Paul
Goble
Staunton, October 21 – Almost every
news report provides lessons in geography and history as people focus on places
they had not done so before and precedents they had not considered. The former
may simply be a “collateral” result of where things are, but the latter often
reflects efforts by those responsible for new developments to consider the
past.
When the Soviets invaded
Afghanistan, for example, Russian scholars and military analysts produced a
flood of articles and books about the Soviet struggle against the basmachis in
Central Asia in the 1920s and 1930s, as Soviet commanders tried to derive lessons
from that earlier conflict.
Now, as Russia is getting involved
in Syria, some analysts close to the regime are doing the same thing, looking
into the past to get ideas about how to deal with the present crisis; and their
articles provide as did those of their predecessors about the basmachi
indications of what Moscow may do next.
One of the most interesting and
instructive of these new articles is one by Konstantin Kokaryev, an analyst at the
influential Russian Institute for Strategic Studies (RISI), about the Soviet intervention
in Eastern Turkestan in 1933-1934 to crush the Turkestan Islamic Republic (centrasia.ru/news.php?st=1445405940).

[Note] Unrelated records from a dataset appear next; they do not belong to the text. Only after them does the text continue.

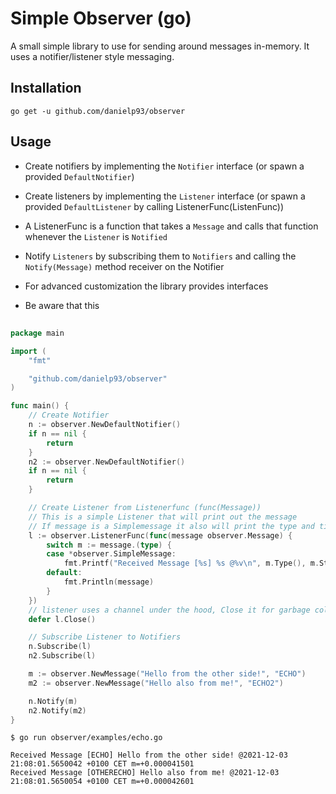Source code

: # Simple Observer (go)

A small simple library to use for sending around messages in-memory. It uses a notifier/listener style messaging.


## Installation

```shell
go get -u github.com/danielp93/observer
```
## Usage

* Create notifiers by implementing the `Notifier` interface (or spawn a provided `DefaultNotifier`)
* Create listeners by implementing the `Listener` interface (or spawn a provided `DefaultListener` by calling ListenerFunc(ListenFunc))
* A ListenerFunc is a function that takes a `Message` and calls that function whenever the `Listener` is `Notified`
* Notify `Listeners` by subscribing them to `Notifiers` and calling the `Notify(Message)` method receiver on the Notifier

* For advanced customization the library provides interfaces

* Be aware that this 


##
```Go
package main

import (
	"fmt"

	"github.com/danielp93/observer"
)

func main() {
	// Create Notifier
	n := observer.NewDefaultNotifier()
	if n == nil {
		return
	}
	n2 := observer.NewDefaultNotifier()
	if n == nil {
		return
	}

	// Create Listener from Listenerfunc (func(Message))
	// This is a simple Listener that will print out the message
	// If message is a Simplemessage it also will print the type and timestamp
	l := observer.ListenerFunc(func(message observer.Message) {
		switch m := message.(type) {
		case *observer.SimpleMessage:
			fmt.Printf("Received Message [%s] %s @%v\n", m.Type(), m.String(), m.Timestamp())
		default:
			fmt.Println(message)
		}
	})
	// listener uses a channel under the hood, Close it for garbage collection
	defer l.Close()

	// Subscribe Listener to Notifiers
	n.Subscribe(l)
	n2.Subscribe(l)

	m := observer.NewMessage("Hello from the other side!", "ECHO")
	m2 := observer.NewMessage("Hello also from me!", "ECHO2")

	n.Notify(m)
	n2.Notify(m2)
}
```

```shell
$ go run observer/examples/echo.go

Received Message [ECHO] Hello from the other side! @2021-12-03 21:08:01.5650042 +0100 CET m=+0.000041501
Received Message [OTHERECHO] Hello also from me! @2021-12-03 21:08:01.5650054 +0100 CET m=+0.000042601
```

The situation in Eastern Turkestan
(Xinjiang) at the end of the 1920s and the beginning of the 1930s was every bit
as unsettled and confused as that in Syria today. The local population was
increasingly impoverished and oppressed by higher taxes and the arrival of
demobilized Chinese soldiers who were being settled there, Kokaryev writes.
In April 1931, things came to a head
and there were spontaneous popular risings, led by local elites who proclaimed the
establishment of an independent Turkestan Islamic Republic, a formation that
threatened Chinese sovereignty, Moscow’s dominance in Central Asia, and non-Muslims
there, including Russian Cossacks and other White Russian emigres.
In January 1933, the forces of the Turkestan
Islamic Republic moved on Urumchi. They laid siege to it. Power there passed to
Shen Shipao, a Chinese official whose power base consisted of a force of former
White Russian troops under the command of a Colonel Papengut. But by late 1934,
the Islamic Republic forces were near to overrunning that group as well.
Consequently, Shen Shipao called on
Moscow to intervene. In November 1933,
Moscow did so. “Soviet forces dressed in tsarist and White Guard uniforms began
an intervention in Xinjiang,” Kokaryev writes; and after serious battles, they
prevented the Islamic Republic’s forces from taking power.
In 1934, Soviet forces intervened
openly. Two brigades of NKVD troops, numbering some 7000 officers and men
attacked the forces of the Turkestan Islamic Republic and defeated them. They
were assisted in this by White Russian units, whose commanders recalled that in
some cases “half of the forces were whites and half reds.”
But that was not the end of the
story. Meanwhile, 800 Chinese Muslims attacked pro-Soviet Uygurs who were
forced to flee to Kasgar. The Chinese Muslims gained strength, but they were
pursued and attacked by White Russians, Mongolians, and Chinese forces, as well
as by Soviet ones until they left in April 1934.
Even after the formal withdrawal,
some Soviet units remained there, Kokaryev says, including a cavalry regiment
of approximately 1000 men with tanks and artillery as well as several dozen
military advisors who continued to work with White Russian emigres against the
forces of the rapidly crumbling Islamic Republic.